Crown courts in England and Wales will make history within the next few months, as television cameras are allowed in for the first time to cover part of the trial process.
Draft legislation is being laid before parliament on Thursday, paving the way for cameras to cover some of the most high-profile criminal cases.
It is the culmination of more than a decade of campaigning by Sky News and the other main news broadcasters, to persuade the government and the judiciary to allow cameras in court.
Filming has been permitted in some Court of Appeal cases since 2013.
The Supreme Court, the highest court in the UK, also now provides live feeds of many cases, including the recent judgment that the government's move to suspend parliament was illegal.
The Crown Court (Recording and Broadcasting) Order 2020 will permit High Court and Senior Circuit judges to be filmed as they pass sentence after a successful conviction.
Justice Secretary and Lord Chancellor Robert Buckland told Sky News the change is "not something that's been done on a whim" and has come following a "long period of examination and consultation".
"It's a very focused exercise," he told All Out Politics.
"It's all about opening up and helping to explain sometimes very complex sentencing decisions."
A three-month pilot has already been carried out where sentencing remarks were recorded in eight crown courts, but not broadcast.
The change in the legislation will allow individual news broadcasters in television and radio to apply to record or broadcast live the sentencing remarks of senior judges presiding over the most serious cases.
The Lord Chief Justice, Lord Burnett, head of the judiciary in England and Wales, has been instrumental in backing the change.
He said: "I have pressed for this change since I took office two years ago.
"The courts are reported by journalists already, but this gives an extra dimension to allow people to see the sentences judges pass on convicted criminals and to understand why they interpret the law and guidelines the way they do in each case."
In many other countries, broadcasting rules are more relaxed and full court cases are often aired live.
In 1995, huge audiences around the world tuned in to watch daily coverage of the OJ Simpson trial in the US, as the former sportsman turned actor stood accused of murdering his wife Nicole Brown Simpson and her friend Ron Goldman.
That case, and other high profile televised trials, including that of the British nanny Louise Woodward two years later, convinced many in the legal profession in the UK that allowing cameras into court could undermine the legal process.
It meant UK broadcasters faced a long battle in persuading the government and judiciary to allow cameras anywhere near courtrooms.
Sky's Head of News, John Ryley said: "The filming of judges' sentencing remarks in the crown court is a great day for transparency in our courts.
"This is a further step in helping the public to understand the constraints under which judges work and the complexities of many of the biggest criminal cases.
"This has been a long campaign by the three main broadcasters working together."
John Battle, Head of Compliance at ITN, said: "This is a landmark moment and an important day for open justice and transparency of our legal system.
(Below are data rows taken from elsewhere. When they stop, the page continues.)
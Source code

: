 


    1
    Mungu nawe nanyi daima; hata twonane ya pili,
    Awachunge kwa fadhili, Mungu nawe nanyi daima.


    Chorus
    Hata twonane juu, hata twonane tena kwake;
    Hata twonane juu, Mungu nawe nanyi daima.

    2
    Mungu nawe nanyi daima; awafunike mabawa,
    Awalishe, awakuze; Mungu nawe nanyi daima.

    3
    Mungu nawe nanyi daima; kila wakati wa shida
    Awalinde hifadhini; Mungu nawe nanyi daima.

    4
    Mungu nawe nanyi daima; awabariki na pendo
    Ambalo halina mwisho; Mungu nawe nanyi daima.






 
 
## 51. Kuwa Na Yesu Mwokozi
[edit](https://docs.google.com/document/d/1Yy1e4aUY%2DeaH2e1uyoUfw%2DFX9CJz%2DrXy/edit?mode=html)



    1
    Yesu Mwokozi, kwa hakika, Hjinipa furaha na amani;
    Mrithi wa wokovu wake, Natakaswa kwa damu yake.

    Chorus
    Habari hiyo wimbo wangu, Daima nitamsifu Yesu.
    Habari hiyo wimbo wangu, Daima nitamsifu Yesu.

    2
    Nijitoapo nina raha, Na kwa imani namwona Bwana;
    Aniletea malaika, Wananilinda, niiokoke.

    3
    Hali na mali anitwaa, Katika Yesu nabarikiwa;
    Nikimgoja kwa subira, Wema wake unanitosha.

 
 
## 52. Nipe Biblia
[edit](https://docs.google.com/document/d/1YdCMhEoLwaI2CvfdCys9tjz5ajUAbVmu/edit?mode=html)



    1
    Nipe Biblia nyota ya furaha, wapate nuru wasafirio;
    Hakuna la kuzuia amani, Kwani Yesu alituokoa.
"For the first time the public will see images of proceedings in the crown court on television news."
This change will help a wider audience to see and understand the criminal justice process for themselves.
But there are still many throughout the legal profession who have concerns about the potential negative impact of cameras in court.
Barristers have warned against making court proceedings "a spectator sport".
Amanda Pinto QC, chairwoman of the Bar Council, said: "This initiative will help people understand the realities of our criminal justice system.
"However, given that it is only the judge's sentencing remarks that will be televised, the public may well not fully appreciate why a particular sentence has been given without seeing the evidence presented during trial, the mitigating factors and other relevant information, such as probation reports.
"This is especially the case in a trial where the judge will have seen and heard the victim, the defendant and other witnesses, but the judge's evaluation of them may not be clear from the televised hearing.
"We must guard against unwarranted attacks on judges where the sentence isn't popular with the public."
The Criminal Bar Association warned that filming should remain restricted to sentencing remarks only, for fear that vulnerable or reluctant witnesses could be put off from testifying if they thought their evidence was going to be televised.
The government said that the introduction of cameras in certain high profile criminal trials was "an important first step" and it was possible that cameras might be permitted to film other aspects of the trial process.
But ministers have warned any move beyond the filming of judges' sentencing remarks were still a long way off.